=== EXERCISE ===
Look below for lines that hold the string "will" and copy each one.

=== Stored data entries ===
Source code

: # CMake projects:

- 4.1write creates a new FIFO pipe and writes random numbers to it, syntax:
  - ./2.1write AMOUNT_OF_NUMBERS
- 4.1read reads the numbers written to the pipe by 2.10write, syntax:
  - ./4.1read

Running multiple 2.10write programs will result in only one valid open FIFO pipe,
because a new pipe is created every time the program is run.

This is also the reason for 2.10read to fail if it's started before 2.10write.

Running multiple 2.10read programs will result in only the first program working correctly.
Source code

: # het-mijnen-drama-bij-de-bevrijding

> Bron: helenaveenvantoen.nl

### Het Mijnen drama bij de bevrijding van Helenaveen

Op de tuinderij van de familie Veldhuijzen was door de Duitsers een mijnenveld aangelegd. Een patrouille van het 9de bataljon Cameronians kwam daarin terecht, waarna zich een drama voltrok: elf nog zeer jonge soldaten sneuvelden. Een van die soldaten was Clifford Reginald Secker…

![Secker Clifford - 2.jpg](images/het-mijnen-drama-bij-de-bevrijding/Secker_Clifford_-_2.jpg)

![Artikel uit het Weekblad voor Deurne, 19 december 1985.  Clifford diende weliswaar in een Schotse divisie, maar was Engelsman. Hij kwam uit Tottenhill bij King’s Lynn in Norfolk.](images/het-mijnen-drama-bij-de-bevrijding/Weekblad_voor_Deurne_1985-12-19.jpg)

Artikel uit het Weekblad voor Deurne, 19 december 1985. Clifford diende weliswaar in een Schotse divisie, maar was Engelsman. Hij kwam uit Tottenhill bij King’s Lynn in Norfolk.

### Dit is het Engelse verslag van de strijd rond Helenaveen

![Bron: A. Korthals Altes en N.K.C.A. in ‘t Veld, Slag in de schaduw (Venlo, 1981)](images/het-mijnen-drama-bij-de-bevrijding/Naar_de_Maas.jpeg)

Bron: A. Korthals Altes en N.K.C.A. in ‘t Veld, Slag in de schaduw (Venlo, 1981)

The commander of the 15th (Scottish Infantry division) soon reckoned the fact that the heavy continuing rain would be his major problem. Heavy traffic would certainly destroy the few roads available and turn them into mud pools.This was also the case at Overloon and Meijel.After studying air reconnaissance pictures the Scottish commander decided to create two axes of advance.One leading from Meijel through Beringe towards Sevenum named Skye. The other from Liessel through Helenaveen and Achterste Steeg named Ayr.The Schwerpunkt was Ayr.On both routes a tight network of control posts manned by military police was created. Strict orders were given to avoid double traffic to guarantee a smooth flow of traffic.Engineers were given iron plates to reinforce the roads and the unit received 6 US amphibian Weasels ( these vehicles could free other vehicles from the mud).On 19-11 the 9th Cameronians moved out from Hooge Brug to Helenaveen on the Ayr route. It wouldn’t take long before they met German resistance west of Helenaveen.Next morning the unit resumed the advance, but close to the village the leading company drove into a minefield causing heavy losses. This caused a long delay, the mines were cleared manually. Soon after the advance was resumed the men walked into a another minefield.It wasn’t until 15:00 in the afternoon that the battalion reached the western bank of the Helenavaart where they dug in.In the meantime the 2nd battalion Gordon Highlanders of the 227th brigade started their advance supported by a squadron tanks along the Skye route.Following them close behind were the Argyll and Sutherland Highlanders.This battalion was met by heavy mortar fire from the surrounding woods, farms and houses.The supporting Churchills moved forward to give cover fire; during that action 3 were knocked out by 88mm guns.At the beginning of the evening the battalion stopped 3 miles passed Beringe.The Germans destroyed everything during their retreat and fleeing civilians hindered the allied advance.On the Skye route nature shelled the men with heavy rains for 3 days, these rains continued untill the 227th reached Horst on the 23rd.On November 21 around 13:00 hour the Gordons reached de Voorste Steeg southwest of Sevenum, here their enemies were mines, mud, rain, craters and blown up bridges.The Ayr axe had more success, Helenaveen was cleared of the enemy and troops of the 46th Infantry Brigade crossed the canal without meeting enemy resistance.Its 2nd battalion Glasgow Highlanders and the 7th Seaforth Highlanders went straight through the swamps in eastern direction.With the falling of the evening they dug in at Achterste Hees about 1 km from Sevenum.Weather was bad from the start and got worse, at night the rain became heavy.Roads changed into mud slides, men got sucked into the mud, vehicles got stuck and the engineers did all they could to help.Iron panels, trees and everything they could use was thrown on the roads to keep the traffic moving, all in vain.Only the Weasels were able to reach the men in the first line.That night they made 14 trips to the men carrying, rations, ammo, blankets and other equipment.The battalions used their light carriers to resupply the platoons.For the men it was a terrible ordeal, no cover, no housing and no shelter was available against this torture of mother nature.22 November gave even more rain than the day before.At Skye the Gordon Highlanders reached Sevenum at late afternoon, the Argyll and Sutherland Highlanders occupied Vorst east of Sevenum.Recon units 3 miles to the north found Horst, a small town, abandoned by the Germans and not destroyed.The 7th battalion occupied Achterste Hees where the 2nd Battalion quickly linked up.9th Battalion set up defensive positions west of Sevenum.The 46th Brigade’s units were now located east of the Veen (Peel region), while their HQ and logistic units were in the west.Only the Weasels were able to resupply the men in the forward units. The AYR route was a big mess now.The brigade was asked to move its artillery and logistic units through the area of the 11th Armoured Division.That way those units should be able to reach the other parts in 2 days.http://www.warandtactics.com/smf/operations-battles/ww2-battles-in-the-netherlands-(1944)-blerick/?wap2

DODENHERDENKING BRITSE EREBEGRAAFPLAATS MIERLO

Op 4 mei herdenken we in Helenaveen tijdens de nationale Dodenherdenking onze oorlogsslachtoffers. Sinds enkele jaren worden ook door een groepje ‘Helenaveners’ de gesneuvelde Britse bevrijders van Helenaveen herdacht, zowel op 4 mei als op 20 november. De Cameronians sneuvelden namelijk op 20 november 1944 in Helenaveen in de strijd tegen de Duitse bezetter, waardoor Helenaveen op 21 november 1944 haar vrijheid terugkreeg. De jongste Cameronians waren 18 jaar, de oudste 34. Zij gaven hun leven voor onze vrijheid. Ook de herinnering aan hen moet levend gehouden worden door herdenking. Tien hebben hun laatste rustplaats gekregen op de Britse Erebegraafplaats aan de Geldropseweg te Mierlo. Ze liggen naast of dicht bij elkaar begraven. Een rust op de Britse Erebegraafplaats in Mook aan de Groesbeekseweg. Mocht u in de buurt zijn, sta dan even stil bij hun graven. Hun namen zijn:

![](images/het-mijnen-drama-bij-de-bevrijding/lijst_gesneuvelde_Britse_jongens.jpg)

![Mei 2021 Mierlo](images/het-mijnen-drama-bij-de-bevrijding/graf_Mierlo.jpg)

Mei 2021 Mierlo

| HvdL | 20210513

=== ANSWER AREA ===
Running multiple 2.10write programs will result in only one valid open FIFO pipe,
Running multiple 2.10read programs will result in only the first program working correctly.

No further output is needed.